Y
ou’ll just have to live with it.” That’s what doctors told Donna Colicchio about her recurring attacks of atrial fibrillation. But after 20 years, Colicchio felt the scope of her existence shrinking. Once, when taking her niece to a movie, she dropped to her knees outside the theater and couldn’t get up. Another time, she brought a table set for Christmas dinner crashing down when she collapsed in her Groton, Mass., home. She had an attack on a transatlantic flight and on a beach in Barbados.
Colicchio was what physicians refer to as a “lone fibber,” an otherwise healthy person with episodic atrial fibrillation, the most common kind of heart arrhythmia, a condition characterized by irregular heartbeats. More than 2 million Americans have AF, and many, like Colicchio, have no other heart condition, though they all have an elevated risk of stroke.
In fact, by the early 1990s, Colicchio could have been cured in one fell swoop. All she needed was to have someone saw through her breastbone, pry apart her ribs, put her on a heart-lung pump, stop her heart from beating, cut a maze of incisions through her heart’s atrial chambers and sew her back up.
But Colicchio, like most lone fibbers, wasn’t considered sick enough to justify the risks of open-heart surgery. Most people with AF either aren’t treated at all or are cared for with drugs alone, even though medication relieves symptoms only half the time and may cause serious side effects. Drugs didn’t help Colicchio, but finally in 2003, with the attacks continuing, her doctor told her there was another alternative. She underwent a new catheter-based, or percutaneous (through the skin, implying a puncture rather than an incision), procedure that, like angioplasty, approaches the heart via a peripheral blood vessel. Though she required a follow-up treatment, necessary in about half the cases, she has been symptom-free ever since.
Such technological advances are helping a growing number of heart patients—from those who want to avoid or are unwilling to undergo surgery, like Colicchio, to others who are too sick or elderly to withstand the trauma of an open operation. The progress is good news for many patients, but what does it say about the future of traditional heart surgeons?
Already, surgeons have lost a third of potential patients for coronary bypass, the mainstay of cardiac surgery, to nonsurgical techniques involving angioplasty and drug-eluting stents. (That parallels developments in other specialties, in which open surgical operations for, say, removing a gall bladder, have given way to much less invasive video-guided endoscopic procedures.) Patients benefit from lower risks, less pain and horter hospital stays and recovery times. But many of the new procedures for AF and valve disease may be performed not by surgeons, but by interventional cardiologists and electrophysiologists, who are cardiologists specializing in arrhythmias.
The trend toward nonsurgical interventions (coupled with a profound decrease in reimbursement) has dulled the luster of cardiac surgery as a profession. As recently as 1990, hospitals could choose from among the crème de la crème of medical students to fill their cardiac surgery residencies. But in 2006 there were just 100 applicants for the 139 cardiothoracic surgical residency positions in the United States, and 28 of those applying were graduates of foreign medical schools. Some policy experts wonder whether even those numbers might be too high. But others worry that we could soon find ourselves with a critical shortage of heart surgeons to treat an aging population.

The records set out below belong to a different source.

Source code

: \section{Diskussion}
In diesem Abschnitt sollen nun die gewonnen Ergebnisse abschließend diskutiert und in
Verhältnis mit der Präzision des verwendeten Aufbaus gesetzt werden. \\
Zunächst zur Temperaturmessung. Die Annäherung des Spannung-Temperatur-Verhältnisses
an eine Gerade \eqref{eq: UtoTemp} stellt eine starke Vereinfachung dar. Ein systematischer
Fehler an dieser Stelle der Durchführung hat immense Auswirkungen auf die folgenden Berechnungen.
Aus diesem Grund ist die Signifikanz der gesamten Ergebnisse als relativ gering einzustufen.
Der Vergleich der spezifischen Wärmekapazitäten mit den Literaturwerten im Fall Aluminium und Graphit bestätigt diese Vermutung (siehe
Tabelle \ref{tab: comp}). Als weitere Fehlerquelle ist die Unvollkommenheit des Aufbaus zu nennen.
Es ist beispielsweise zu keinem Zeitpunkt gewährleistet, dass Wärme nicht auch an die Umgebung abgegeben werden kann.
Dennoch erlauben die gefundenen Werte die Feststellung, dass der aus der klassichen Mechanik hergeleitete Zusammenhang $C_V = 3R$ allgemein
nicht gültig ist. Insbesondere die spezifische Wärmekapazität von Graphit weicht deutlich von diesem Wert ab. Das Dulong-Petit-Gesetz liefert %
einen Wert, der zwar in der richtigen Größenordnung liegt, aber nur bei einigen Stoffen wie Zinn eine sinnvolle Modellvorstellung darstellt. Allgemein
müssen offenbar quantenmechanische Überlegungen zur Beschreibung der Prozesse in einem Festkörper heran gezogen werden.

In 1987, when James L. Cox, a cardiac surgeon at the Washington University School of Medicine in St. Louis, pioneered the open-heart procedure that could have cured Colicchio, this much was known about the underlying physiology of AF. Normally, when the heart beats, an electrical signal known as a P wave arises from specialized muscle tissue in the heart’s atrial chamber and spreads out through a specialized conduction system, causing the heart muscle to contract. The heart then rests, waiting to be recharged for another cycle. With AF, an errant current commandeers the heart during that recharge period, causing a premature contraction and an irregular, less effective heartbeat.
Using computerized electrophysiology, which involves placing electrodes on the heart muscle, Cox mapped the cardiac rhythms of AF patients undergoing surgery for other disorders and discovered an order to the erratic rhythms. He was then able to design a pattern of crisscrossing incisions to create scar tissue that would interrupt those currents, a procedure that became known as the Cox-Maze. (Later, Cox and others found ways to accomplish the same goal without cutting the heart, using extreme cold, or cryosurgery; radiofrequency energy; microwaves; lasers; and, most recently, focused ultrasound to selectively destroy the tissue—all methods called ablation.)